You have a combination of founders who can build, launch and sell products. This can be done with a business founder and a technical founder. If this is your spouse, twin, or best friend that’s even better - this minimizes the chance of co-founder breakup.
You want to create a category-defining company which is not a 1/1 clone of other companies.
Whew, that’s it to begin with. You may feel this list is too narrow, but it will provide a comforting structure to follow if you want to de-risk your beginnings.
So what’s the secret sauce that allows you to iterate faster towards PMF?
Enter: PMF-hacking
You may have heard of a Minimum Viable Product. What you need to create is a Minimum Payable Product. This MPP is the smallest set of features you can get away with, and still get paid for. The MPP solves the customer problem end-to-end. The goal here is to get paying customers for your hacky solution as quickly as possible and validate that the market exists.
The core method is to achieve this with a PMF-hacking sprint, which is 2 weeks long. This sprint results in a screen-recorded GIF that shows the value of your product in 30 seconds. Then you share this GIF across any and all communities that may have your target customers to measure the demand signal. Here is an example:

The end goal is to run through 3-4 PMF-hacking sprints (resulting in 3-4 different GIFs), measure the demand for each and pick the one product that has the highest potential.

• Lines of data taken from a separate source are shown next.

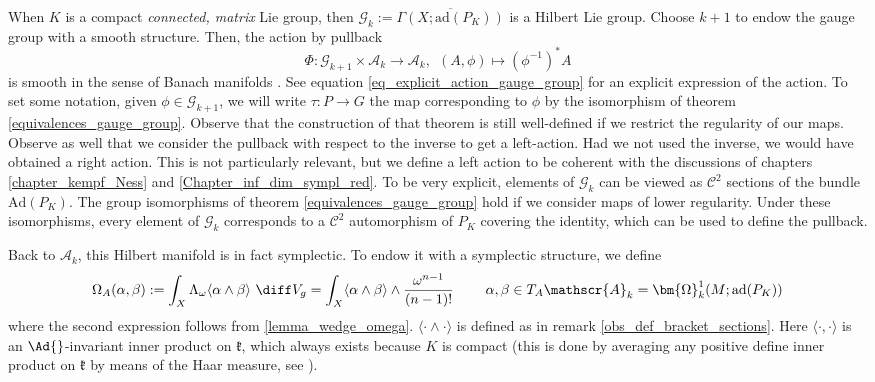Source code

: When \(K\) is a compact \textit{connected, matrix} Lie group, then \(\mathscr{G}_k:=\overline{\Gamma(X; \mathrm{ad}(P_K))}\) is a Hilbert Lie group. Choose \(k+1\) to endow the gauge group with a smooth structure. Then, the action by pullback 
\begin{equation} \label{eq_def_action_Phi}
    \Phi: \mathscr{G}_{k+1} \times \mathscr{A}_k \longrightarrow  \mathscr{A}_k, \ \  (A, \phi) \mapsto (\phi^{-1})^*A 
\end{equation}
is smooth in the sense of Banach manifolds \parencite[Prop. 3.12]{mitter1981bundle}. See equation \eqref{eq_explicit_action_gauge_group} for an explicit expression of the action. To set some notation, given \(\phi \in \mathscr{G}_{k+1}\), we will write \(\tau\colon P \to G\) the map corresponding to \(\phi\) by the isomorphism of theorem \ref{equivalences_gauge_group}. Observe that the construction of that theorem is still well-defined if we restrict the regularity of our maps. Observe as well that we consider the pullback with respect to the inverse to get a left-action. Had we not used the inverse, we would have obtained a right action. This is not particularly relevant, but we define a left action to be coherent with the discussions of chapters \ref{chapter_kempf_Ness} and \ref{Chapter_inf_dim_sympl_red}. To be very explicit, elements of \(\mathscr{G}_k\) can be viewed as \(\mathscr{C}^{2}\) sections of the bundle \(\mathrm{Ad}(P_K)\). The group isomorphisms of theorem \ref{equivalences_gauge_group} hold if we consider maps of lower regularity. Under these isomorphisms, every element of \(\mathscr{G}_k\) corresponds to a \(\mathscr{C}^{2}\) automorphism of \(P_K\) covering the identity, which can be used to define the pullback. 

Back to \(\mathscr{A}_k\), this Hilbert manifold is in fact symplectic. To endow it with a symplectic structure, we define 
\begin{equation} \label{eq_def_sympl_form_connections}
\Omega_A(\alpha, \beta):=\int_X \Lambda_\omega\langle \alpha \wedge \beta \rangle \ \diff V_g = \int_X \langle \alpha \wedge \beta \rangle \wedge \frac{\omega^{n-1}}{(n-1)!} \hspace{0.8 cm} \alpha, \beta \in T_A \mathscr{A}_k = \bm{\Omega}^1_k(M; \mathrm{ad}(P_K))
\end{equation}
where the second expression follows from \ref{lemma_wedge_omega}. \(\langle \cdot \wedge \cdot \rangle\) is defined as in remark \ref{obs_def_bracket_sections}. Here \(\langle \cdot, \cdot \rangle\) is an \(\Ad{}\)-invariant inner product on \(\mathfrak{k}\), which always exists because \(K\) is compact (this is done by averaging any positive define inner product on \(\mathfrak{k}\) by means of the Haar measure, see \parencite[Lemma 10.4.14]{hilgert2011structure}).

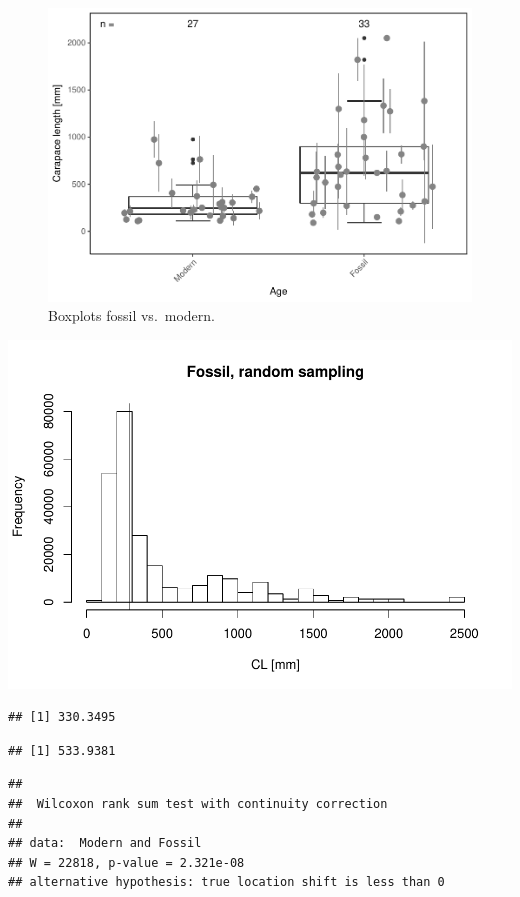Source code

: \documentclass[]{article}
\begin{document}
\begin{figure}[htbp]
\centering
\includegraphics{MA_JJ_files/figure-latex/BPMF-1.pdf}
\caption{Boxplots fossil vs.~modern.}
\end{figure}

\includegraphics{MA_JJ_files/figure-latex/RSFM-1.pdf}

\begin{verbatim}
## [1] 330.3495
\end{verbatim}

\begin{verbatim}
## [1] 533.9381
\end{verbatim}

\begin{verbatim}
## 
##  Wilcoxon rank sum test with continuity correction
## 
## data:  Modern and Fossil
## W = 22818, p-value = 2.321e-08
## alternative hypothesis: true location shift is less than 0
\end{verbatim}
\end{document}
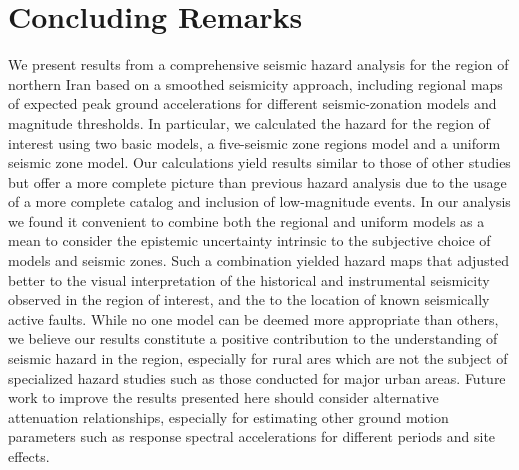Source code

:
\section{Concluding Remarks}

We present results from a comprehensive seismic hazard analysis for the region of northern Iran based on a smoothed seismicity approach, including regional maps of expected peak ground accelerations for different seismic-zonation models and magnitude thresholds. In particular, we calculated the hazard for the region of interest using two basic models, a five-seismic zone regions model and a uniform seismic zone model. Our calculations yield results similar to those of other studies but offer a more complete picture than previous hazard analysis due to the usage of a more complete catalog and inclusion of low-magnitude events. In our analysis we found it convenient to combine both the regional and uniform models as a mean to consider the epistemic uncertainty intrinsic to the subjective choice of models and seismic zones. Such a combination yielded hazard maps that adjusted better to the visual interpretation of the historical and instrumental seismicity observed in the region of interest, and the to the location of known seismically active faults. While no one model can be deemed more appropriate than others, we believe our results constitute a positive contribution to the understanding of seismic hazard in the region, especially for rural ares which are not the subject of specialized hazard studies such as those conducted for major urban areas. Future work to improve the results presented here should consider alternative attenuation relationships, especially for estimating other ground motion parameters such as response spectral accelerations for different periods and site effects.


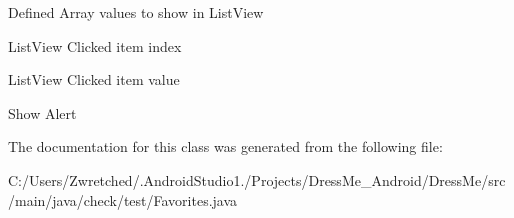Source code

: Defined Array values to show in List\+View

List\+View Clicked item index

List\+View Clicked item value

Show Alert 

The documentation for this class was generated from the following file\+:\begin{DoxyCompactItemize}
\item 
C\+:/\+Users/\+Zwretched/.\+Android\+Studio1./\+Projects/\+Dress\+Me\+\_\+\+Android/\+Dress\+Me/src/main/java/check/test/Favorites.\+java\end{DoxyCompactItemize}
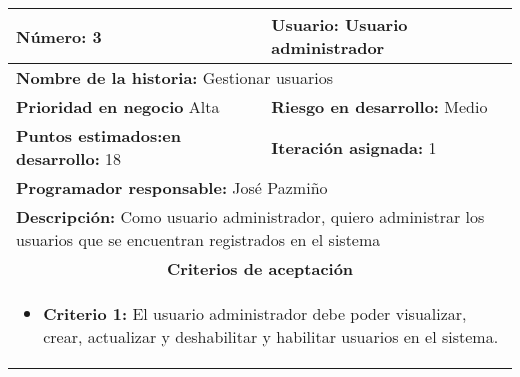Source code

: \begin{longtable}{|p{6.7cm}|p{6.7cm}|}
    \textbf{Número:} 3                                   & \textbf{Usuario:} Usuario administrador                                                              \\
    \hline
    \multicolumn{2}{|l|}{\textbf{Nombre de la historia:} Gestionar usuarios}                                                                                    \\
    \hline
    \textbf{Prioridad en negocio}  Alta                  & \textbf{Riesgo en desarrollo:} Medio                                                                 \\
    \hline
    \textbf{\textbf{Puntos estimados:}en desarrollo:} 18 & \textbf{Iteración asignada:} 1                                                                       \\
    \hline
    \multicolumn{2}{|l|}{\textbf{Programador responsable:} José Pazmiño }                                                                                       \\
    \hline
    \multicolumn{2}{|p{13.4cm}|}{\textbf{Descripción:} Como usuario administrador, quiero administrar los usuarios que se encuentran registrados en el sistema} \\
    \hline
    \multicolumn{2}{|c|}{\textbf{Criterios de aceptación}}                                                                                                      \\
    \hline
    \multicolumn{2}{|p{13.4cm}|}{
    \begin{itemize}[label={},leftmargin=*, nosep]
        \item \textbf{Criterio 1:} El usuario administrador debe poder visualizar, crear, actualizar y deshabilitar y habilitar usuarios en el sistema.
    \end{itemize}
    }                                                                                                                                                           \\
\end{longtable}



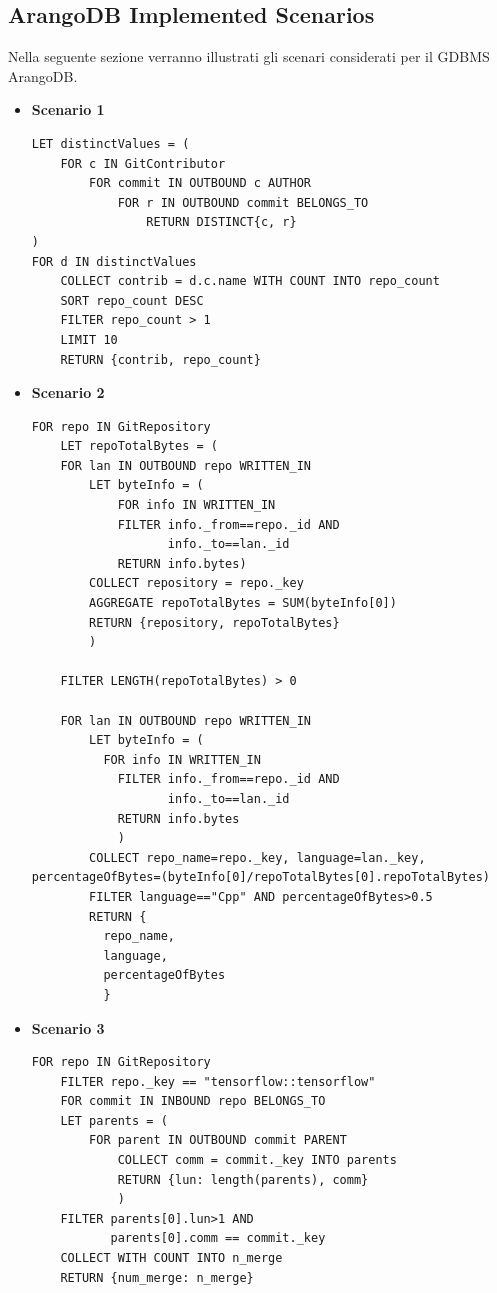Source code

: \documentclass[11pt]{article}
\begin{document}
\subsection{ArangoDB Implemented Scenarios}
Nella seguente sezione verranno illustrati gli scenari considerati per il GDBMS ArangoDB. 
\begin{itemize}
    \item \textbf{Scenario 1}
    \begin{lstlisting}[style = all, style = ArangoStyle] 
LET distinctValues = (
    FOR c IN GitContributor
        FOR commit IN OUTBOUND c AUTHOR
            FOR r IN OUTBOUND commit BELONGS_TO
                RETURN DISTINCT{c, r}
)
FOR d IN distinctValues
    COLLECT contrib = d.c.name WITH COUNT INTO repo_count
    SORT repo_count DESC
    FILTER repo_count > 1
    LIMIT 10
    RETURN {contrib, repo_count}
    \end{lstlisting}

    \item \textbf{Scenario 2}
    \begin{lstlisting}[style = all, style = ArangoStyle] 
FOR repo IN GitRepository
    LET repoTotalBytes = (
    FOR lan IN OUTBOUND repo WRITTEN_IN
        LET byteInfo = (
            FOR info IN WRITTEN_IN
            FILTER info._from==repo._id AND 
                   info._to==lan._id
            RETURN info.bytes)
        COLLECT repository = repo._key
        AGGREGATE repoTotalBytes = SUM(byteInfo[0])
        RETURN {repository, repoTotalBytes}
        )
    
    FILTER LENGTH(repoTotalBytes) > 0 
    
    FOR lan IN OUTBOUND repo WRITTEN_IN
        LET byteInfo = (
          FOR info IN WRITTEN_IN
            FILTER info._from==repo._id AND 
                   info._to==lan._id
            RETURN info.bytes
            )
        COLLECT repo_name=repo._key, language=lan._key, percentageOfBytes=(byteInfo[0]/repoTotalBytes[0].repoTotalBytes)
        FILTER language=="Cpp" AND percentageOfBytes>0.5
        RETURN {
          repo_name, 
          language,
          percentageOfBytes
          }
    \end{lstlisting}
    \newpage
    \item \textbf{Scenario 3}
    \begin{lstlisting}[style = all, style = ArangoStyle] 
FOR repo IN GitRepository
    FILTER repo._key == "tensorflow::tensorflow"
    FOR commit IN INBOUND repo BELONGS_TO
    LET parents = ( 
        FOR parent IN OUTBOUND commit PARENT
            COLLECT comm = commit._key INTO parents
            RETURN {lun: length(parents), comm}
            )
    FILTER parents[0].lun>1 AND 
           parents[0].comm == commit._key
    COLLECT WITH COUNT INTO n_merge
    RETURN {num_merge: n_merge}
\end{lstlisting}


\end{itemize}
\end{document}
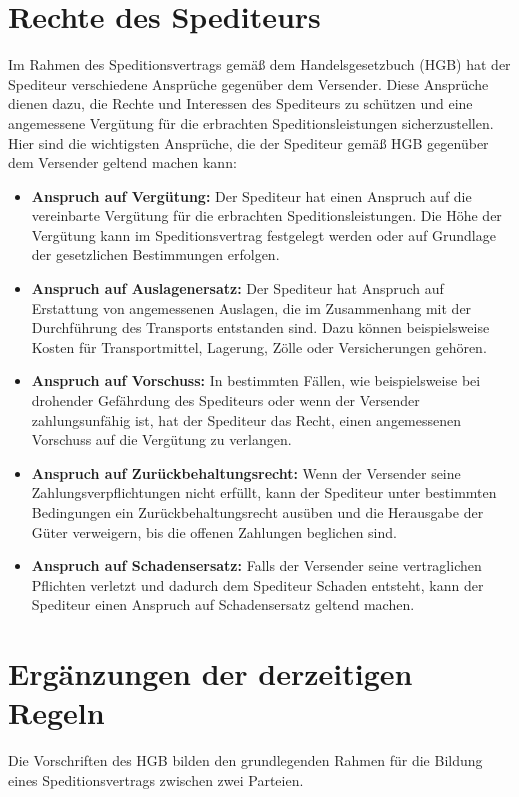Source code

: \section{Rechte des Spediteurs}
Im Rahmen des Speditionsvertrags gemäß dem Handelsgesetzbuch (HGB) hat der Spediteur verschiedene Ansprüche gegenüber dem Versender. Diese Ansprüche dienen dazu, die Rechte und Interessen des Spediteurs zu schützen und eine angemessene Vergütung für die erbrachten Speditionsleistungen sicherzustellen. Hier sind die wichtigsten Ansprüche, die der Spediteur gemäß HGB gegenüber dem Versender geltend machen kann:
\begin{itemize}
    \item \textbf{Anspruch auf Vergütung:} Der Spediteur hat einen Anspruch auf die vereinbarte Vergütung für die erbrachten Speditionsleistungen. Die Höhe der Vergütung kann im Speditionsvertrag festgelegt werden oder auf Grundlage der gesetzlichen Bestimmungen erfolgen.
    \item \textbf{Anspruch auf Auslagenersatz:} Der Spediteur hat Anspruch auf Erstattung von angemessenen Auslagen, die im Zusammenhang mit der Durchführung des Transports entstanden sind. Dazu können beispielsweise Kosten für Transportmittel, Lagerung, Zölle oder Versicherungen gehören.
    \item \textbf{Anspruch auf Vorschuss:} In bestimmten Fällen, wie beispielsweise bei drohender Gefährdung des Spediteurs oder wenn der Versender zahlungsunfähig ist, hat der Spediteur das Recht, einen angemessenen Vorschuss auf die Vergütung zu verlangen.
    \item \textbf{Anspruch auf Zurückbehaltungsrecht:} Wenn der Versender seine Zahlungsverpflichtungen nicht erfüllt, kann der Spediteur unter bestimmten Bedingungen ein Zurückbehaltungsrecht ausüben und die Herausgabe der Güter verweigern, bis die offenen Zahlungen beglichen sind.
    \item \textbf{Anspruch auf Schadensersatz:} Falls der Versender seine vertraglichen Pflichten verletzt und dadurch dem Spediteur Schaden entsteht, kann der Spediteur einen Anspruch auf Schadensersatz geltend machen.
\end{itemize}

\section{Ergänzungen der derzeitigen Regeln}
Die Vorschriften des HGB bilden den grundlegenden Rahmen für die Bildung eines Speditionsvertrags zwischen zwei Parteien.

These ideas are not new, they build on top of Eric Ries’s popularization of the MVP. The difference is that this is a more structured, specific and time-bound approach.
Do it like a scientist
Since you will be building 4 different products in 2 months, you won’t be getting too attached to any one particular idea. Through this, you learn to see your ideas as hypotheses only, and your launches become controlled experiments. The ONLY reason you are launching, is to measure the demand signal. Which means you are purposefully creating throw-away software with the goal of seeing how much demand you can generate in terms of raw conversion.
You are doing this to avoid building something that risks not being wanted by customers. It is a VERY common failure mode to spend months and months building some perfect software that ends up with no demand from customers. This is how your startup dies.
Instead, use 2 week PMF-hacking sprints with the goal of creating products that purely measure demand signals.
You do not create your product. Your customers create your product.
This is one of my favorite quotes by serial entrepreneur Alex Hormozi that captures the spirit of this method. Launch quickly, get customer feedback and evolve.
Before the sprint
Decide a target problem you want to address. This is the most important piece. Ideally the problem is in an industry or vertical you are familiar with, and is a problem you’ve seen and solved before.
This should be a hair-on-fire problem. The customers who have this problem need to be so desperate that they are willing to pay a shitty startup to solve it.
Week 1
Build an extremely hacky version of your product that solves the problem. Code it up in one file (try Python + Streamlit), where the database is a local JSON file. This is embarrassingly hacky but the goal is to create a usable product in a single week.
You will NOT be creating extremely robust production-grade software - you haven’t earned that privilege yet. Not a single line of code is important until someone is paying for it.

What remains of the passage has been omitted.